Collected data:
────────

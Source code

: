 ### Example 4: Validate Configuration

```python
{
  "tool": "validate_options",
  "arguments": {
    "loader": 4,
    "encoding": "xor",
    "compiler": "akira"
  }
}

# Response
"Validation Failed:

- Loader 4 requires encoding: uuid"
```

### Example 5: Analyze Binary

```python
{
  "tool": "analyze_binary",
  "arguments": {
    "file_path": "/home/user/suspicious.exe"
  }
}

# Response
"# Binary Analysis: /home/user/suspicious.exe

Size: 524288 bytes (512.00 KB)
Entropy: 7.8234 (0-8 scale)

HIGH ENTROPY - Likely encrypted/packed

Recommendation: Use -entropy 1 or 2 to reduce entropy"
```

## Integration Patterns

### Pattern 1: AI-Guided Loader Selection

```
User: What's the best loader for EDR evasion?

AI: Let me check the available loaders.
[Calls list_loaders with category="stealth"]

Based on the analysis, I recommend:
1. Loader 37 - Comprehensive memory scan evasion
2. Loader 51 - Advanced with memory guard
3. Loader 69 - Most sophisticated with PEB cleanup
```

────────

## EXERCISE DETAILS:
Only lines holding the word "encoding" are wanted, so copy each of them from the records above.

## YOUR SOLUTION:
    "encoding": "xor",
- Loader 4 requires encoding: uuid"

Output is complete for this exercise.